Understand your data with principle component analysis (PCA) and discover underlying patterns - Enhanced data exploration that goes beyond descriptives
Save time, resources and stay healthy with data exploration that goes beyond means, distributions and correlations: Leverage PCA to see through the surface of variables. It saves time and resources, because it uncovers data issues before an hour-long model training and is good for a programmer’s health, since she trades off data worries with something more enjoyable. For example, a well-proven machine learning model might fail, because of one-dimensional data with insufficient variance or other related issues. PCA offers valuable insights that make you confident about data properties and its hidden dimensions.
This article shows how to leverage PCA to understand key properties of a dataset, saving time and resources down the road which ultimately leads to a happier, more fulfilled coding life. I hope this post helps to apply PCA in a consistent way and understand its results.
“Beauty and health require not only education and knowledge, but also thorough data exploration.” (~Plato)
TL;DR
PCA provides valuable insights that reach beyond descriptive statistics and help to discover underlying patterns. Two PCA metrics indicate 1. how many components capture the largest share of variance (explained variance), and 2., which features correlate with the most important components (factor loading). These metrics crosscheck previous steps in the project work flow, such as data collection which then can be adjusted . As a shortcut and ready-to-use tool, I provide the function do_pca()
which conducts a PCA for a prepared dataset to inspect its results within seconds in
this notebook
or
this script
.
Data exploration as a safety net
When a project structure resembles the one below, the prepared dataset is under scrutiny in the 4. step by looking at descriptive statistics. Among the most common ones are means, distributions and correlations taken across all observations or certain subgroups.
Common project structure
Project Step | Description | |
---|---|---|
1 | Collection | gather, retrieve or load data |
2 | Processing | Format raw data, handle missings |
3 | Engineering | Construct and select features |
4 | Exploration | Inspect descriptives, decompositions |
5 | Modelling | Train, validate and test models |
6 | Evaluation | Inspect results, compare models |
When the moment arrives of having a clean dataset after hours of work, makes many glance already towards the exciting step of applying models to the data. At this stage, possibly 80% of the project’s workload is done, if the data did not fell out of the sky, cleaned and processed. Of course, the urge is strong for modeling, but here are two reasons why a thorough data exploration saves time down the road:
- catch coding errors $\rightarrow$ revise feature engineering (step 3)
- identify underlying properties $\rightarrow$ rethink data collection (step 1), preprocessing (step 2) or feature engineering (step 3)
Wondering about underperforming models due to underlying data issues after a few hours into training, validating and testing is like a photographer on the set, not knowing how their models might look like. Therefore, the key message is to see data exploration as an opportunity to get to know your data, understanding its strength and weaknesses.

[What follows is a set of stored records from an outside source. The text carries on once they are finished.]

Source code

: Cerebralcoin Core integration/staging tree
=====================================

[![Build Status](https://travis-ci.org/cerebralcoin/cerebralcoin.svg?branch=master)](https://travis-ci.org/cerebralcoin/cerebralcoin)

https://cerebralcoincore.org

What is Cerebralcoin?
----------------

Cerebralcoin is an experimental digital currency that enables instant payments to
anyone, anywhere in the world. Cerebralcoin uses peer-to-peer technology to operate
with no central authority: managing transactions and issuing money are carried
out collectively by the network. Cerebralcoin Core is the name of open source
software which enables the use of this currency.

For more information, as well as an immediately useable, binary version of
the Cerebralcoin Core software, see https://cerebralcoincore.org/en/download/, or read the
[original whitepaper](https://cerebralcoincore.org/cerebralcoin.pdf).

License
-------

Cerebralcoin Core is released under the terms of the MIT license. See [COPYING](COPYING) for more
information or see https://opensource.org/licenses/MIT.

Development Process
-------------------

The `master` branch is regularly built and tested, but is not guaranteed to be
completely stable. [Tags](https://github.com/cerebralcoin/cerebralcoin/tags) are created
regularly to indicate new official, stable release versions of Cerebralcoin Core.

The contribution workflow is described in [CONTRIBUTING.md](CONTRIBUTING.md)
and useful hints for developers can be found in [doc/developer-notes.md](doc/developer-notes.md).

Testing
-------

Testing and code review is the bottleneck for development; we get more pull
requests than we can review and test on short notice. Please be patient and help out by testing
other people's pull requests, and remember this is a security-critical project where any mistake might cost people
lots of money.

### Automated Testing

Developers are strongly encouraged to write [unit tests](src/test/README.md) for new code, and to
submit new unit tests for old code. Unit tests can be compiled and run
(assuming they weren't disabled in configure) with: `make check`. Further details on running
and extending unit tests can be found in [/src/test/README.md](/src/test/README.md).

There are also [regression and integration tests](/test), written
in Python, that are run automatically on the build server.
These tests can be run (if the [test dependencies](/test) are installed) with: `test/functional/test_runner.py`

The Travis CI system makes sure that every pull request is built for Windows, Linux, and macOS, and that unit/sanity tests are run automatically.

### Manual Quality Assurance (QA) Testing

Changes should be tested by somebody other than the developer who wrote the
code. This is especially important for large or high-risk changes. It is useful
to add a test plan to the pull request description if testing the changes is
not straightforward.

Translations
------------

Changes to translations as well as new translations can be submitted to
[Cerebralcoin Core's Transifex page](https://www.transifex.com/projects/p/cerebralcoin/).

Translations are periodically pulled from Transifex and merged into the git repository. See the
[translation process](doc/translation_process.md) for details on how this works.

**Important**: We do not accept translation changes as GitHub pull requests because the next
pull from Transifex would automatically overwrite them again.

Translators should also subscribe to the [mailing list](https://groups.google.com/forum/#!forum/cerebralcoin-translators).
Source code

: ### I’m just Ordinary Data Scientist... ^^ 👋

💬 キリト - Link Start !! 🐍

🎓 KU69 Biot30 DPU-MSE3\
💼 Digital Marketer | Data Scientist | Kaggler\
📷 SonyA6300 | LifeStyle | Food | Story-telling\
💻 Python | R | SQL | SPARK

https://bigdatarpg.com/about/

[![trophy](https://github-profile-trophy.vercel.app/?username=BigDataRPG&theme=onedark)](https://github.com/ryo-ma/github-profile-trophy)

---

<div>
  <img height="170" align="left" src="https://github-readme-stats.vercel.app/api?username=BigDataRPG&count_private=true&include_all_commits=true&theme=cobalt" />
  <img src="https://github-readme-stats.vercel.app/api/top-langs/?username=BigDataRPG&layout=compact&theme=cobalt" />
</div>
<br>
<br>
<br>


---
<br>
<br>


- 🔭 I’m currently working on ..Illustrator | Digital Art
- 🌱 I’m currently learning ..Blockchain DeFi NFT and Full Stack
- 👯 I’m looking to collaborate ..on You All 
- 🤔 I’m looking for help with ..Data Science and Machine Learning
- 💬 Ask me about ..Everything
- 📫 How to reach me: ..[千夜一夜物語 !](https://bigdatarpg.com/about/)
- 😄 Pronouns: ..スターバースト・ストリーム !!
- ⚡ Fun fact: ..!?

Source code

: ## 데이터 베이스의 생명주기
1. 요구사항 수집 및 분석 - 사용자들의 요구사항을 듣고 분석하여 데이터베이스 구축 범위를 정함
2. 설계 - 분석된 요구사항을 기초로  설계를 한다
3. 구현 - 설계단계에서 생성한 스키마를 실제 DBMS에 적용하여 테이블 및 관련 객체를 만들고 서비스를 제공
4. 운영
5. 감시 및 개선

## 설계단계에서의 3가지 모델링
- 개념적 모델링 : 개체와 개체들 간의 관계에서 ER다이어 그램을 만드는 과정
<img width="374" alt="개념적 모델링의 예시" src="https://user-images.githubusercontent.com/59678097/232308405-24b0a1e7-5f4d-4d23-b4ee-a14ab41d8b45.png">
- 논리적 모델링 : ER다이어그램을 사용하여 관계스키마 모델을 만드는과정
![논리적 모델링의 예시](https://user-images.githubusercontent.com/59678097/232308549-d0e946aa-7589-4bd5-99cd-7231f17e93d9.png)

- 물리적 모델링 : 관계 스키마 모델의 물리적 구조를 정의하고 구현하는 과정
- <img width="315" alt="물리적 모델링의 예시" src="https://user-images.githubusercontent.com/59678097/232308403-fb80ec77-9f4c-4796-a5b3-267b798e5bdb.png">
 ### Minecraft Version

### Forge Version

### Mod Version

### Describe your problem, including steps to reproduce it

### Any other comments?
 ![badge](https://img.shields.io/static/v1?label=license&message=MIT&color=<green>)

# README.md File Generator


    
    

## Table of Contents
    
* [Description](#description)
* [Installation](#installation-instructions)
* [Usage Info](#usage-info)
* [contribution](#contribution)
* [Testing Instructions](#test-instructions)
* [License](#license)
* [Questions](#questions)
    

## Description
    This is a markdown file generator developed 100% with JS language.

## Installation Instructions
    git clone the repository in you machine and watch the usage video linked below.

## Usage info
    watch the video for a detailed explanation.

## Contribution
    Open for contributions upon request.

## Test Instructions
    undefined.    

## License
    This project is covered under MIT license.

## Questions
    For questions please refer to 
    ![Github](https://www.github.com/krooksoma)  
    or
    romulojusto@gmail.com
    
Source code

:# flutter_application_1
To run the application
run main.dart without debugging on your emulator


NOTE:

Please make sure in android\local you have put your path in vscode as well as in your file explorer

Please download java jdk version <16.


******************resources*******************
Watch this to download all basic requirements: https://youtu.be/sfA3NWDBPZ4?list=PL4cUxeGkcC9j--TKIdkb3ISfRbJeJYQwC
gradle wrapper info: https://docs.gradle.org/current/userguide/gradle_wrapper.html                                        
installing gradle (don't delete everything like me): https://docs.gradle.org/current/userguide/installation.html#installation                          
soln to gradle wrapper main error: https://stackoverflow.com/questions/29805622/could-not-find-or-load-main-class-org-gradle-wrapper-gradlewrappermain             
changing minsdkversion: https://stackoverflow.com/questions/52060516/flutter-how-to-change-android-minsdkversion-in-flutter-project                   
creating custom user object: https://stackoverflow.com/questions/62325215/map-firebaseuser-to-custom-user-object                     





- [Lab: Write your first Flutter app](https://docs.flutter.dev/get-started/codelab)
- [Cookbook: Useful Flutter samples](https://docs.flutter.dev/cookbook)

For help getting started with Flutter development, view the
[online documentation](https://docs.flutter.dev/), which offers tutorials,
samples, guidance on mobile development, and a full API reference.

Descriptive statistics often reveal coding errors. However, detecting underlying issues likely requires more than that. Decomposition methods such as PCA help to identify these and enable to revise previous steps. This ensures a smooth transition to model building.
Look beneath the surface with PCA
Large datasets often require PCA to reduce dimensionality anyway. The method as such captures the maximum possible variance across features and projects observations onto mutually uncorrelated vectors, called components. Still, PCA serves other purposes than dimensionality reduction. It also helps to discover underlying patterns across features.

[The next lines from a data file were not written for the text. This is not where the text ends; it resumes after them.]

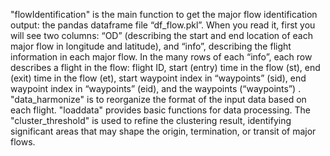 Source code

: "flowIdentification" is the main function to get the major flow identification output: the pandas dataframe file “df_flow.pkl”. When you read it, first you will see two columns: “OD” (describing the start and end location of each major flow in longitude and latitude), and “info”, describing the flight information in each major flow. In the many rows of each “info”, each row describes a flight in the flow: flight ID, start (entry) time in the flow (st), end (exit) time in the flow (et), start waypoint index in “waypoints” (sid), end waypoint index in “waypoints” (eid), and the waypoints (“waypoints”) .
"data_harmonize" is to reorganize the format of the input data based on each flight.
"loaddata" provides basic functions for data processing.
The "cluster_threshold" is used to refine the clustering result, identifying significant areas that may shape the origin, termination, or transit of major flows.
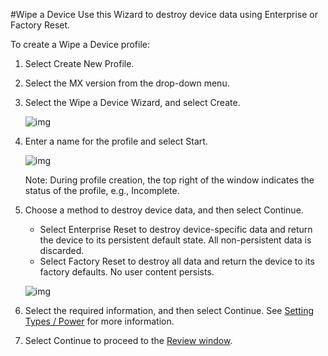 #Wipe a Device
Use this Wizard to destroy device data using Enterprise or Factory Reset. 

To create a Wipe a Device profile:

1. Select Create New Profile.

2. Select the MX version from the drop-down menu.

3. Select the Wipe a Device Wizard, and select Create.

    ![img](images/profiles/WipeDevice_name.jpg)

4. Enter a name for the profile and select Start.

    ![img](images/profiles/WipeDevice_method.jpg)

    Note: During profile creation, the top right of the window indicates the status of the profile, e.g., Incomplete.

5. Choose a method to destroy device data, and then select Continue.

    * Select Enterprise Reset to destroy device-specific data and return the device to its persistent default state. All non-persistent data is discarded.
    * Select Factory Reset to destroy all data and return the device to its factory defaults. No user content persists.

   ![img](images/profiles/WipeDevice_setting.jpg)

6. Select the required information, and then select Continue. See [Setting Types / Power](../csp/power) for more information.

7. Select Continue to proceed to the [Review window](../stagingprofiles?Review).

To focus on the implementation in Python instead of methodology, I will skip describing PCA in its workings. There exist many great resources about it that I refer to those instead:
- Animations showing PCA in action: https://setosa.io/ev/principal-component-analysis/
- PCA explained in a family conversation: https://stats.stackexchange.com/a/140579
- Smith (2002). A tutorial on principal components analysis: Accessible here .

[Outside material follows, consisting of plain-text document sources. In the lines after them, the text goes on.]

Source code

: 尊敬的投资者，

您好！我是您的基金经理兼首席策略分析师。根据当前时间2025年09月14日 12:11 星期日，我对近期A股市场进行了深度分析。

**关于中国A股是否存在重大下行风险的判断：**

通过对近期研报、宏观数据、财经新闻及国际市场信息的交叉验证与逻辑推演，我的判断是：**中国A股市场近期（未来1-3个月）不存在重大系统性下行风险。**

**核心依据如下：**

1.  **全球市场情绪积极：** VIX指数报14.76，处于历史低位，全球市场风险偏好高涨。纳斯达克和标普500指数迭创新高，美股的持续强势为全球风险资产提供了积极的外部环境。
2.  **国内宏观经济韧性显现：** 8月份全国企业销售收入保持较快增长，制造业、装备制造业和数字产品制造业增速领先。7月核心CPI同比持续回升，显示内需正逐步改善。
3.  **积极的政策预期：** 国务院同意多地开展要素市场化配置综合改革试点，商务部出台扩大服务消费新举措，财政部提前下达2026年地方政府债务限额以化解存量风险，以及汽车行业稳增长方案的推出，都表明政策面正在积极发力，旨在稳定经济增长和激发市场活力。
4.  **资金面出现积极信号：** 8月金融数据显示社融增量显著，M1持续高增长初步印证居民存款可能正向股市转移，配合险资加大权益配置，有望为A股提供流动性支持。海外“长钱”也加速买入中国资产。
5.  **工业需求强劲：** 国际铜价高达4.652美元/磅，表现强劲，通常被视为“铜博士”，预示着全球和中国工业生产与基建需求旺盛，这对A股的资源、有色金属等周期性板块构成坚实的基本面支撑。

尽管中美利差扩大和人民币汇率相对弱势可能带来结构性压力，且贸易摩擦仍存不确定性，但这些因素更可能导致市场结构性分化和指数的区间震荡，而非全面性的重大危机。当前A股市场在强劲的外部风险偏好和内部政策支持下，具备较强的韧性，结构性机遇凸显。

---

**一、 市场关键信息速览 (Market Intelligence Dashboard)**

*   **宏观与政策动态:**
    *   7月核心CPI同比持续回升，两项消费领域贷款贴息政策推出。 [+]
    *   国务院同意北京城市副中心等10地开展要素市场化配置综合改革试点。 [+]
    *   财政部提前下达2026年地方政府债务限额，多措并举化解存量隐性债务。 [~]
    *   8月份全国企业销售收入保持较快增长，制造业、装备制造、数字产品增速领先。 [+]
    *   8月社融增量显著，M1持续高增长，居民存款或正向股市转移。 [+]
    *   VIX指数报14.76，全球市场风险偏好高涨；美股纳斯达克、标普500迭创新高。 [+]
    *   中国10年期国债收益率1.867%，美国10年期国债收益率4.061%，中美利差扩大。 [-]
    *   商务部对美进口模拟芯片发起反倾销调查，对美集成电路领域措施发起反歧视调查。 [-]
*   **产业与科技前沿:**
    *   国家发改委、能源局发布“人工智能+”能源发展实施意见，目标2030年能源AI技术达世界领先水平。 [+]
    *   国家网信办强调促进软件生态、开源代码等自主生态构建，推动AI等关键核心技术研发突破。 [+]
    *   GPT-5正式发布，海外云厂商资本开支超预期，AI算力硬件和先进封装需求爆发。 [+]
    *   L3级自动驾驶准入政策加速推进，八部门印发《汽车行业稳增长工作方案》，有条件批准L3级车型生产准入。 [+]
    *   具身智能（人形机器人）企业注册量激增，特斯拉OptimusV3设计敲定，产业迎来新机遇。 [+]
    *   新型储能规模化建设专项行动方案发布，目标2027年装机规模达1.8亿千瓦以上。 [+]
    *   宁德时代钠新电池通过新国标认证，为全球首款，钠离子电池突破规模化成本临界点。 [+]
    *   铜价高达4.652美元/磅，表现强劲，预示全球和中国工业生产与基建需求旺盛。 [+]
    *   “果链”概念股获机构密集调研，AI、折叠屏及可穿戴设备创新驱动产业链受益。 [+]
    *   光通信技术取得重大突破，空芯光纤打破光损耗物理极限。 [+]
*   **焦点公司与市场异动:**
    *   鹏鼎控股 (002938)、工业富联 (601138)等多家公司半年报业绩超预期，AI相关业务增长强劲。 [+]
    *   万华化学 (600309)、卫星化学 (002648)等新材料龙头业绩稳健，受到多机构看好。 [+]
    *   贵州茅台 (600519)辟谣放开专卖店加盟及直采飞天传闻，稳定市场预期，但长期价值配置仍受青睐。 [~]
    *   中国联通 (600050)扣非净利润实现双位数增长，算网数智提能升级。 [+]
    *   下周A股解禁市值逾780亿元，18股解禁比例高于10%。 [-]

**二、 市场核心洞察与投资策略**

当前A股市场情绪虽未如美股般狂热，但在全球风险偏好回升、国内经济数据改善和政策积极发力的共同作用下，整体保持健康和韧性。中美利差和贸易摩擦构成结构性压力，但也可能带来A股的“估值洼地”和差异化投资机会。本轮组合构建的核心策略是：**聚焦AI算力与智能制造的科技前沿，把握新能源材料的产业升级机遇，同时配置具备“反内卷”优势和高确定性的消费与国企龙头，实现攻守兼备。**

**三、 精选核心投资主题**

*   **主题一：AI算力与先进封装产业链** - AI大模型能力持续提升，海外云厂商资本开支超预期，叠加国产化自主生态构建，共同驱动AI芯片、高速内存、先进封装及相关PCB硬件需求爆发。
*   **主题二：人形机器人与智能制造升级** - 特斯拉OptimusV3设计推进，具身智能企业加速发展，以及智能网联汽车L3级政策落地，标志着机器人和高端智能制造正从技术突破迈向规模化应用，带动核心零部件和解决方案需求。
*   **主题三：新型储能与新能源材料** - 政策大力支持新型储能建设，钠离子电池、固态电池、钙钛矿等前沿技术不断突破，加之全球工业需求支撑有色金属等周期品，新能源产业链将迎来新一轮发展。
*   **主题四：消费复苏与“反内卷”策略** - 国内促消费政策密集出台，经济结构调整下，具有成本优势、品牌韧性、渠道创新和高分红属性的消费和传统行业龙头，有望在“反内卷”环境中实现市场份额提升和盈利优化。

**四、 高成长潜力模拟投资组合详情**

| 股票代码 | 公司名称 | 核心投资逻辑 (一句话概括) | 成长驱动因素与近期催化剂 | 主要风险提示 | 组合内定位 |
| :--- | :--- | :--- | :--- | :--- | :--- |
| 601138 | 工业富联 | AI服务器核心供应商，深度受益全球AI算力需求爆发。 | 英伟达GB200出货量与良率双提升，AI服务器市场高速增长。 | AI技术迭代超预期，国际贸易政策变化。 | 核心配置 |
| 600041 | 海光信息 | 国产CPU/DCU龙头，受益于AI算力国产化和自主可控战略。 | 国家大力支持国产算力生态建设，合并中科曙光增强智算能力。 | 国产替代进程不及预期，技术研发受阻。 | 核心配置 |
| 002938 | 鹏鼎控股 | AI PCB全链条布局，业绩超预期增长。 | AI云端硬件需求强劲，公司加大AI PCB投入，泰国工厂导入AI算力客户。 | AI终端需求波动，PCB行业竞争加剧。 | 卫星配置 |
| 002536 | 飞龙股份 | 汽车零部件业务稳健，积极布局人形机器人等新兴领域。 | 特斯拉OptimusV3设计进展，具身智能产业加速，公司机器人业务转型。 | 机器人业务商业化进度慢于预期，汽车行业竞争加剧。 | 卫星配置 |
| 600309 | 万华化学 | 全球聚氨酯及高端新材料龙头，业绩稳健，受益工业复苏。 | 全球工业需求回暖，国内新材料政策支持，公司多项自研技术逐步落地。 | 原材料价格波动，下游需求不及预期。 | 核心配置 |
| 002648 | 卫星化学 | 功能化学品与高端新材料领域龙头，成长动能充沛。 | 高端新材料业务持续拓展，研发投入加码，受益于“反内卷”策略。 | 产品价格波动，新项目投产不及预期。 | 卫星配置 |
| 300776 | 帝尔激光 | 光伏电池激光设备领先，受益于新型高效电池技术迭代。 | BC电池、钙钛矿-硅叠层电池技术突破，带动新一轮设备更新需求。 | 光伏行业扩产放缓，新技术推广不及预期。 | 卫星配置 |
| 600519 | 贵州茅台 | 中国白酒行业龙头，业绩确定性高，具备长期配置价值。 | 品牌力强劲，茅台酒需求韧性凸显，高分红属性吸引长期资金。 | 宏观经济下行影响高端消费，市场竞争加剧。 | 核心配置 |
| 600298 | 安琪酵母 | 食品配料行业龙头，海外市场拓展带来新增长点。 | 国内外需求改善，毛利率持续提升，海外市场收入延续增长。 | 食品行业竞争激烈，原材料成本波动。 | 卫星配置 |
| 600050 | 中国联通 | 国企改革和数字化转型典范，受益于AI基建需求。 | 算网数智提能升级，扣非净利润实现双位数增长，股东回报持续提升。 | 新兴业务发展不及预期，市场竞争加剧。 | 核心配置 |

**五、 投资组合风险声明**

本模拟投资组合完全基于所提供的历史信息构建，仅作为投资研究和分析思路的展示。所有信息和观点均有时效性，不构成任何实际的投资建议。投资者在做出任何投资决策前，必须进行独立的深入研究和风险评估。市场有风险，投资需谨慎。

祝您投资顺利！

Two metrics are crucial to make sense of PCA:
Explained variance measures how much a model can reflect the variance of the whole data. Principle components try to capture as much of the variance as possible and this measure shows to what extent they can do that. It helps to see Components are sorted by explained variance, with the first one scoring highest and with a total sum of up to 1 across all components.
Factor loading indicates how much a variable correlates with a component. Each component is made of a linear combination of variables, where some might have more weight than others. Factor loadings indicate this as correlation coefficients, ranging from -1 to 1, and make components interpretable.
The upcoming sections apply PCA to exciting data from a behavioral field experiment and guide through using these metrics to enhance data exploration.
Load data: A Randomized Educational Intervention on Grit (Alan et al. 2019)
The iris dataset served well as a canonical example of several PCA. In an effort to be diverse and using novel data from a field study, I rely on replication data from Alan et al. [1]. I hope this is appreciated.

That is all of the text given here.